Let $R$ be an integral commutative ring with unit. If $R$ is noetherian, then every ideal has finite height, in particular, there exist minimal non-zero prime ideals if (and only if) $R$ is not a field. If $R$ is a Krull ring, then the minimal non-zero prime ideals form a basis of $Div(R)$, so again, minimal non-zero primes exist if and only if $R$ is not a field.
My question is the following: Can anyone give an example of an integral commutative ring which is not a field that has no minimal non-zero prime ideals, i.e. a ring in which every non-zero prime ideal properly contains another non-zero prime ideal?

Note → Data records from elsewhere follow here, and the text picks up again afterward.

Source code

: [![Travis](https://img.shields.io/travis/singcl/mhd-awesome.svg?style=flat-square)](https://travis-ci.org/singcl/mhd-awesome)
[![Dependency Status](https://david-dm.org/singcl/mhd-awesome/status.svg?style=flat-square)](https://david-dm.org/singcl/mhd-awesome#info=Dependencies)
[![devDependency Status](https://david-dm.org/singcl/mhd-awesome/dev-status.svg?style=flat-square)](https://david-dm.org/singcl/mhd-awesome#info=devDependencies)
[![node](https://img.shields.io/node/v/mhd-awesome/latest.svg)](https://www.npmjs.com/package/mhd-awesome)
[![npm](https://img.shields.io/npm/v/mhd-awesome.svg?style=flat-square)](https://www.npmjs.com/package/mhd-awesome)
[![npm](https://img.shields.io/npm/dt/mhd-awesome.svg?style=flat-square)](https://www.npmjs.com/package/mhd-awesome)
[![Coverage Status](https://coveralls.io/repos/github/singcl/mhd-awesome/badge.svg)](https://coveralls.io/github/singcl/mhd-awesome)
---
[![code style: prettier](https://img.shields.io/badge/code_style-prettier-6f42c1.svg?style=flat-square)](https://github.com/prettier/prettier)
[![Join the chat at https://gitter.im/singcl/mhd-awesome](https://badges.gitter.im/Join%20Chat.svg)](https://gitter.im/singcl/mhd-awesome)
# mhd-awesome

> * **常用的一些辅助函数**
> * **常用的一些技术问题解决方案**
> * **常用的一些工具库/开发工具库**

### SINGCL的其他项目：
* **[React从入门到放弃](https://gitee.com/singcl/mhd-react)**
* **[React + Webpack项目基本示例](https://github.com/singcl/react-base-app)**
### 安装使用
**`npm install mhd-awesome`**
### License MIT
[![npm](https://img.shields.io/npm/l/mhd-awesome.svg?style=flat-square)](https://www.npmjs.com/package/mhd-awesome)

Answer (provided by Anderson, Kang, Park: Anti-archimedean rings and power series rings, as Francesco Polizzi points out here, thanks to Georges for the reference): An anti-Archimedean valuation domain has no minimal non-zero (= height one) prime ideals.
concerning former edits:
(I recently edited to clarify that the question is meant to refer to integral domains. The problem with a proof using Zorns Lemma on the set of non-zero prime ideals would be that the intersection of a chain of non-zero primes might be zero.)
(I again edited to clarify that the question is meant to refer to integral domains which are not fields.)
I'm sorry for not being precise from the start, I will try to be more explicit when I post my next question. Both contribution from you were perfectly to the purpose, until I a added the further restrictions. The motivation for the question is the following: An integral domain which is also either noetherian or a Krull ring has minimal non-zero prime ideals if and only if it is not a field. However, this seems to be hardly enough evidence to suppose that such a statement should be true for all integral domains. So I wondered whether there exist counter examples. And indeed I learned from the first response that non-integral domains do provide counter examples.